I think this could be done by parsing the location field into comma-delimited parts, and making the facet hierarchical?

e.g. No. 63/70, outward letter book 2, Museum of Victoria, Melbourne. is not much good as a single facet value, but if broken into parts: Melbourne., Museum of Victoria, outward letter book 2, No. 63/70, which you could browse hierarchically (the way that dates are split into decades, years, and months).

Does that sound useful?

— You are receiving this because you authored the thread. Reply to this email directly, view it on GitHub https://github.com/Conal-Tuohy/VMCP-upconversion/issues/37#issuecomment-780477382, or unsubscribe https://github.com/notifications/unsubscribe-auth/AF3IGTWPLMZV7K6BJVMOXLTS7OOUBANCNFSM4DCNTNTA.

Conal-Tuohy commented 3 years ago

If I understand correctly, the set of location data are formatted in two distinct styles.

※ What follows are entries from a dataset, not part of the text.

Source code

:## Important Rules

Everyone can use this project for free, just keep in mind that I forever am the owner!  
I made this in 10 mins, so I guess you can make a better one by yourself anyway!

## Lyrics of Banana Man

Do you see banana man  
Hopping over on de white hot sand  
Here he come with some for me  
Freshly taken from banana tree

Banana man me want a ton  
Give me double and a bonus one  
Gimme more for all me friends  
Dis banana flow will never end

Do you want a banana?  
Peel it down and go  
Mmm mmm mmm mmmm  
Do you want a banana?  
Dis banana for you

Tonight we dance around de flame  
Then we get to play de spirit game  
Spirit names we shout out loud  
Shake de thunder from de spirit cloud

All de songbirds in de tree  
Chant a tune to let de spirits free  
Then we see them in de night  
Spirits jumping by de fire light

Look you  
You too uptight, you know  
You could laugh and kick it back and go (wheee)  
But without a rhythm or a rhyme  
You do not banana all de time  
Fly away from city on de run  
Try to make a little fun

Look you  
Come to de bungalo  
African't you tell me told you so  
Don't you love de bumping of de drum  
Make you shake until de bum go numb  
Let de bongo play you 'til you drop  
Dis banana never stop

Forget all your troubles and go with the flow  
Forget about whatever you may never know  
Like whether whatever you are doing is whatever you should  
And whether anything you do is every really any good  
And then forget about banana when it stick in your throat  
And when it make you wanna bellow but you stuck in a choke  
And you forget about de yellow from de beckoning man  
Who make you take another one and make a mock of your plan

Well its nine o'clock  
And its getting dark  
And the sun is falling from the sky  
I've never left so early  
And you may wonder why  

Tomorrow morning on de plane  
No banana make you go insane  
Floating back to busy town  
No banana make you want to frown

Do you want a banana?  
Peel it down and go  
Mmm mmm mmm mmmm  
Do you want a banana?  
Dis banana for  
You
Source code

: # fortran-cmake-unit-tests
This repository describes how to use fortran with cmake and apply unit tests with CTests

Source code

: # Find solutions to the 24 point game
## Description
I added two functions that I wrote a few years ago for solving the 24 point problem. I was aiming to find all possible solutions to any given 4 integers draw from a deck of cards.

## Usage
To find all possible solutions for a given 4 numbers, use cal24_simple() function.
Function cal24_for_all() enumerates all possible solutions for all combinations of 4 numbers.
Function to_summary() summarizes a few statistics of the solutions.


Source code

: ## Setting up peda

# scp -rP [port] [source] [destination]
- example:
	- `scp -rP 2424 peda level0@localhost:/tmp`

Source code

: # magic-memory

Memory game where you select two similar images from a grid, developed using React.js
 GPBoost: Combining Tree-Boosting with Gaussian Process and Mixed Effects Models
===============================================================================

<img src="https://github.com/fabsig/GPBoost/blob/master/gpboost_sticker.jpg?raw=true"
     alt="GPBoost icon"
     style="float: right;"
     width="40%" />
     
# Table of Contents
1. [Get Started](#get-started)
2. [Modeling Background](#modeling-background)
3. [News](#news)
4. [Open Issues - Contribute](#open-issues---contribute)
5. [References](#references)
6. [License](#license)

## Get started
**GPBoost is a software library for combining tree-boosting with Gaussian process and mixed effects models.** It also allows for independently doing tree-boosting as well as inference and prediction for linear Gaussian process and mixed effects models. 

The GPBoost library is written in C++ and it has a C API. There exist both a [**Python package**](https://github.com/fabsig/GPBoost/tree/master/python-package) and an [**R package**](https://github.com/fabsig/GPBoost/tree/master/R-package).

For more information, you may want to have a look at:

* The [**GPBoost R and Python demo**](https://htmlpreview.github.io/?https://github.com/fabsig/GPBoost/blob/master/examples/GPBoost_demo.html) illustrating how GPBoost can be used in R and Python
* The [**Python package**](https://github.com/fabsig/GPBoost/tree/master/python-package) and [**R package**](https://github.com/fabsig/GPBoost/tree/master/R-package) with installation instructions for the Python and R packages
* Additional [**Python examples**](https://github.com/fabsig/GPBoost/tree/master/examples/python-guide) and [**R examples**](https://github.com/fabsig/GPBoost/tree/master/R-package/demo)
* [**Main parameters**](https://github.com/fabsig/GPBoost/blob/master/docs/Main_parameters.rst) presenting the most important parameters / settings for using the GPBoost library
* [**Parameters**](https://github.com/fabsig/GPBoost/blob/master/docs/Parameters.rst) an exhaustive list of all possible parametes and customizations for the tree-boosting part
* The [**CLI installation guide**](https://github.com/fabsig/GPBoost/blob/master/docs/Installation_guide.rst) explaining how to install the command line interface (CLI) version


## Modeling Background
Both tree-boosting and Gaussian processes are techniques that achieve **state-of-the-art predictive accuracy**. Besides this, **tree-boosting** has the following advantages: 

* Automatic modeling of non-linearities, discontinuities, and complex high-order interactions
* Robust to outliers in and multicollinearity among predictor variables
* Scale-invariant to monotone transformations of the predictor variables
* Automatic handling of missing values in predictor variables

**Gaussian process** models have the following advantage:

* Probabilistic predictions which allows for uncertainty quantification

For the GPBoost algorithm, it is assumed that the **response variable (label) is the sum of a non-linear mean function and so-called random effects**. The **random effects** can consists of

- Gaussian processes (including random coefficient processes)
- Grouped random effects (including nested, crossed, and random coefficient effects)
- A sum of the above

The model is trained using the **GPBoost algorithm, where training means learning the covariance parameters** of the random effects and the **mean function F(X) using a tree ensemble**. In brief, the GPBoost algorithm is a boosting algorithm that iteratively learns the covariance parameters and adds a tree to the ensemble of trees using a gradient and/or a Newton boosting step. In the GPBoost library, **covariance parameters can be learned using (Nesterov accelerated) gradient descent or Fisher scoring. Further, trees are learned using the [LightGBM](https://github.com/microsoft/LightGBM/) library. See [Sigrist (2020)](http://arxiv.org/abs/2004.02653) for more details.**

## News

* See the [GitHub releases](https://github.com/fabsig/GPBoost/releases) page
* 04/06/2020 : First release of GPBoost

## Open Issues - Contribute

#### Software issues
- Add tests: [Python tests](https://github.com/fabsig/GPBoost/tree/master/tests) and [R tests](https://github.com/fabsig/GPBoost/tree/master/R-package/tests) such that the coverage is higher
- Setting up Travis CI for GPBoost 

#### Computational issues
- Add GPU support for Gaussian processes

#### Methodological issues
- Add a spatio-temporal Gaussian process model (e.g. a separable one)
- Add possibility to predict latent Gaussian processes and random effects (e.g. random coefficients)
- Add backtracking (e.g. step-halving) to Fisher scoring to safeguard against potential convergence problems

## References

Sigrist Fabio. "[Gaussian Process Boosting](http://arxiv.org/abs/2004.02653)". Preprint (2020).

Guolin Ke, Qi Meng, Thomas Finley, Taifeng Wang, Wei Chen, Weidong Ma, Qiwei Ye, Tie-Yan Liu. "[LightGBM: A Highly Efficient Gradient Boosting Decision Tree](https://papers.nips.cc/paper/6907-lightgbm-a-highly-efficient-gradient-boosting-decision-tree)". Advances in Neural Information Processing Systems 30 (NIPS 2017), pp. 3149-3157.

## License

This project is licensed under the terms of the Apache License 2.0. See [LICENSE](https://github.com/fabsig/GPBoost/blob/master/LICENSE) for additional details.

In both styles, the location consists of a comma-separated list, but in the first style the list starts with a detailed identifier and then zooms out to larger and larger units, whereas in the second style, the list of items starts with high-level units and drills down into the detail.

It would certainly be possible to deal with both formats automatically, if we can devise a criterion that will identify which format a particular location field conforms to.

For example, if it were the case that all the location fields belonging to the first style ended with one of a certain set of words (e.g. "Victoria", "New South Wales", etc), then the conversion program could parse the location field from right to left, and otherwise parse it from left to right.

LucasHorseshoeBend commented 3 years ago

Yes, I remembered this too after I had reopened. You are right, there are two broad conventions, but I have had a look and don't see an easy way of recognising which is which. There are very many repositories, and I don't think that I can spot a way to specify whether to parse from right or from left. I'll have another think about it.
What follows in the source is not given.